____ RECORDED INFORMATION

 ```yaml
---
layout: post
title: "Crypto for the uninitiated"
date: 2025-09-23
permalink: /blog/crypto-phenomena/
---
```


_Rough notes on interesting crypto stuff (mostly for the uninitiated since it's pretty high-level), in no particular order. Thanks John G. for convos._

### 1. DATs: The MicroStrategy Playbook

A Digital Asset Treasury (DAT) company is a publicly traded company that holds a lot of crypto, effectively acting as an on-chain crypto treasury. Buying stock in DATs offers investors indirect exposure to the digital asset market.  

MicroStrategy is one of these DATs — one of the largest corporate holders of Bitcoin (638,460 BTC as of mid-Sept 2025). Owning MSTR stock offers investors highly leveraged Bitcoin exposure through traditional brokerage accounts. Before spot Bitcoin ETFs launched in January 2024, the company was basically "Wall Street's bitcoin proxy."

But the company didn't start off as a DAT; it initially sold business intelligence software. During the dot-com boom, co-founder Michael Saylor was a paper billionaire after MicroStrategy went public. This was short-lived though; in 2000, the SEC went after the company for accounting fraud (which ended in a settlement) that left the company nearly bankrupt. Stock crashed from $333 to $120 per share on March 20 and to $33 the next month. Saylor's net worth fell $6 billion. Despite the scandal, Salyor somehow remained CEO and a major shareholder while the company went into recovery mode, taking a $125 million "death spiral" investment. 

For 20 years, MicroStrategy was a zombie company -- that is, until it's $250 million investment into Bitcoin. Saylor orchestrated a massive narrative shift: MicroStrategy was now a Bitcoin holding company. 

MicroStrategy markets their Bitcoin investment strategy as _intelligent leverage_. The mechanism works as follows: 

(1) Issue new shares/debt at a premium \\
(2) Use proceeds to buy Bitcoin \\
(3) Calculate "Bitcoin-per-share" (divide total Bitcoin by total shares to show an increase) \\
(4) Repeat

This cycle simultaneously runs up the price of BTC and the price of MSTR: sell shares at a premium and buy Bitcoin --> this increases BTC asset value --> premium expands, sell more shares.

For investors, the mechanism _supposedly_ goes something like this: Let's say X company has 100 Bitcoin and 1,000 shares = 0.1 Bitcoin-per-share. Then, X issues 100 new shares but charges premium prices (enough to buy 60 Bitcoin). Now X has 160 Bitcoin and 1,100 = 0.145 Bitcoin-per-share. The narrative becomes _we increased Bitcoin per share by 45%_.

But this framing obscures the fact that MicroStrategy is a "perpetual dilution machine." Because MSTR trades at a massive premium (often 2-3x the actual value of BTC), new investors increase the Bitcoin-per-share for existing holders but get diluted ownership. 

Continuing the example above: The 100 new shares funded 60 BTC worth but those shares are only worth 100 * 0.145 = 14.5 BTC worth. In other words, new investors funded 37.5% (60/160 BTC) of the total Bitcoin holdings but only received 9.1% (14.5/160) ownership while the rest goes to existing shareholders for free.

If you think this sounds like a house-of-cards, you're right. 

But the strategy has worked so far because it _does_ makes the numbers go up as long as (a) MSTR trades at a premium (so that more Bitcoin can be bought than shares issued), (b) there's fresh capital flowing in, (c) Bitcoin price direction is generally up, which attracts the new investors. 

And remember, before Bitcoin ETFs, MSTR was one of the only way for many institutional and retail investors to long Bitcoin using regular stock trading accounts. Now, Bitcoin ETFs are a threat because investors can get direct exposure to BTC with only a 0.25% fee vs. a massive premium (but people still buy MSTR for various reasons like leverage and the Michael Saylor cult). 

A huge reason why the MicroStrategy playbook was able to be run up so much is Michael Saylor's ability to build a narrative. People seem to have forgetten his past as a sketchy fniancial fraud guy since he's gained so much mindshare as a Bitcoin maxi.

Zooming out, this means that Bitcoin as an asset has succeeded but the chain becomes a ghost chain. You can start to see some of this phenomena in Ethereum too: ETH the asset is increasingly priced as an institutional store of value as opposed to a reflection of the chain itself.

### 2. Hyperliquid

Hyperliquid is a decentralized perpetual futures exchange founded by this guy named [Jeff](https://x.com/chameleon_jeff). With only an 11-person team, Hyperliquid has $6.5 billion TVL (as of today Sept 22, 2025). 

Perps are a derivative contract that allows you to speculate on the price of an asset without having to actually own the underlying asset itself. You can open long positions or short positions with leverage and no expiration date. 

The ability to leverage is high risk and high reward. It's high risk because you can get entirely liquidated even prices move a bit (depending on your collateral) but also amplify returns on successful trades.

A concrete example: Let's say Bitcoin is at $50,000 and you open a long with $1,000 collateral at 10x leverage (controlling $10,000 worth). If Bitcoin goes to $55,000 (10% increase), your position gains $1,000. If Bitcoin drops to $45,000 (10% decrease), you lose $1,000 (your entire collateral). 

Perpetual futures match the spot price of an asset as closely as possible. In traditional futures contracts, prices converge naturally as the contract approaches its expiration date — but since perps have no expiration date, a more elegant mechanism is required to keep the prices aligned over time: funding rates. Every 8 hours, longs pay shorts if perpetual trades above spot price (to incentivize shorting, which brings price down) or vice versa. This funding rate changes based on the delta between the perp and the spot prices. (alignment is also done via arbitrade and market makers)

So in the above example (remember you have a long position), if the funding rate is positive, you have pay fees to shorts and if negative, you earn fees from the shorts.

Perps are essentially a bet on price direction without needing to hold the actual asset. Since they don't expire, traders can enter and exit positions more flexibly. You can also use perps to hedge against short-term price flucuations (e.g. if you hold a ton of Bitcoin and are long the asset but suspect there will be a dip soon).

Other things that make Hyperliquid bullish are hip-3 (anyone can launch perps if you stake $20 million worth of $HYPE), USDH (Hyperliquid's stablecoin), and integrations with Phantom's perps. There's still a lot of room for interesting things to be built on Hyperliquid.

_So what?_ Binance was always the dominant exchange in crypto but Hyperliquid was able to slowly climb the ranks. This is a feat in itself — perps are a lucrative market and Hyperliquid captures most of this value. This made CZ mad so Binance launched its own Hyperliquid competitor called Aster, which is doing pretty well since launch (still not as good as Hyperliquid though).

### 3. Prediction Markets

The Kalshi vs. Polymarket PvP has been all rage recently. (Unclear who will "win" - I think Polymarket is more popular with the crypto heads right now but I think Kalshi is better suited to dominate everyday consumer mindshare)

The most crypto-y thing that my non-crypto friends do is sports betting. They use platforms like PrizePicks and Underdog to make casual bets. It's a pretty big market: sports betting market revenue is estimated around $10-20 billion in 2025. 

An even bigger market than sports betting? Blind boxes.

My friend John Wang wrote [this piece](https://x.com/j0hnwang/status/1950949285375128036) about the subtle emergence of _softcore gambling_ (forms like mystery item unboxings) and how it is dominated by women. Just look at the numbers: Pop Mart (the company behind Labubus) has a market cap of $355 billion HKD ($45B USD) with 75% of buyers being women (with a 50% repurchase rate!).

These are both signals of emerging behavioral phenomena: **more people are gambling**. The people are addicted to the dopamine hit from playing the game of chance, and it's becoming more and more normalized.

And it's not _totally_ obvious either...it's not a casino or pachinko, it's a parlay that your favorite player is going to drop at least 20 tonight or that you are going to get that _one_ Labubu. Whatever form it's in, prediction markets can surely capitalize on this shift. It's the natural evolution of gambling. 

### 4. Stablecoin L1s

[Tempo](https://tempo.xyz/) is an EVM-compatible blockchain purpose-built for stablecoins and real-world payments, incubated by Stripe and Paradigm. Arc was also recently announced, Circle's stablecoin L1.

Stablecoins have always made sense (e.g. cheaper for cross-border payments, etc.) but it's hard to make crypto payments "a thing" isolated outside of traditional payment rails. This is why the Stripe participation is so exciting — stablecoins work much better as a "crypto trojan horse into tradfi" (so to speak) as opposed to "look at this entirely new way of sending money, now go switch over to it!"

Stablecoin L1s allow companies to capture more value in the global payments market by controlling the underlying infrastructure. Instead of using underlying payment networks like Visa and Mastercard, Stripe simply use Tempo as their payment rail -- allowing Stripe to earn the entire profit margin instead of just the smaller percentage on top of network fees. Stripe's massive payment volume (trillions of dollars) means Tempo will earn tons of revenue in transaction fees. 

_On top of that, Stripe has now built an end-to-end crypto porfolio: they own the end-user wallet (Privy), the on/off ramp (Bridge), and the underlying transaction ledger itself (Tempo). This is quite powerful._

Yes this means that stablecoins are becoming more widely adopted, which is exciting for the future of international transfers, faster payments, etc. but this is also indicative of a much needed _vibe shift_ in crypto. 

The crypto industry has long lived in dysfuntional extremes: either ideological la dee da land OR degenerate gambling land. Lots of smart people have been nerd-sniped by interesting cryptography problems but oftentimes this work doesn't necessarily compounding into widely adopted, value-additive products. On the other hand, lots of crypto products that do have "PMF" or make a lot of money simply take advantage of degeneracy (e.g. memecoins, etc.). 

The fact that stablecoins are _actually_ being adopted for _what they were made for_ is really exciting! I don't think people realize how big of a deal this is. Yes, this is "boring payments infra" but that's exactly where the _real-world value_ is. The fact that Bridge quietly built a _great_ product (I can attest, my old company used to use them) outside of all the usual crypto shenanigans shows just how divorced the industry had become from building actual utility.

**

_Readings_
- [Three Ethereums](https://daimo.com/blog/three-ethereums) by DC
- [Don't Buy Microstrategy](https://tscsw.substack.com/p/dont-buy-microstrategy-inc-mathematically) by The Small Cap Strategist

________

ACTIVITY:
Would you print exactly, and only, the lines of the data above from the line with "A huge reason" through the line with "Hyperliquid is a", inclusive?

EXPECTED ANSWER:
A huge reason why the MicroStrategy playbook was able to be run up so much is Michael Saylor's ability to build a narrative. People seem to have forgetten his past as a sketchy fniancial fraud guy since he's gained so much mindshare as a Bitcoin maxi.

Zooming out, this means that Bitcoin as an asset has succeeded but the chain becomes a ghost chain. You can start to see some of this phenomena in Ethereum too: ETH the asset is increasingly priced as an institutional store of value as opposed to a reflection of the chain itself.

### 2. Hyperliquid

Hyperliquid is a decentralized perpetual futures exchange founded by this guy named [Jeff](https://x.com/chameleon_jeff). With only an 11-person team, Hyperliquid has $6.5 billion TVL (as of today Sept 22, 2025). 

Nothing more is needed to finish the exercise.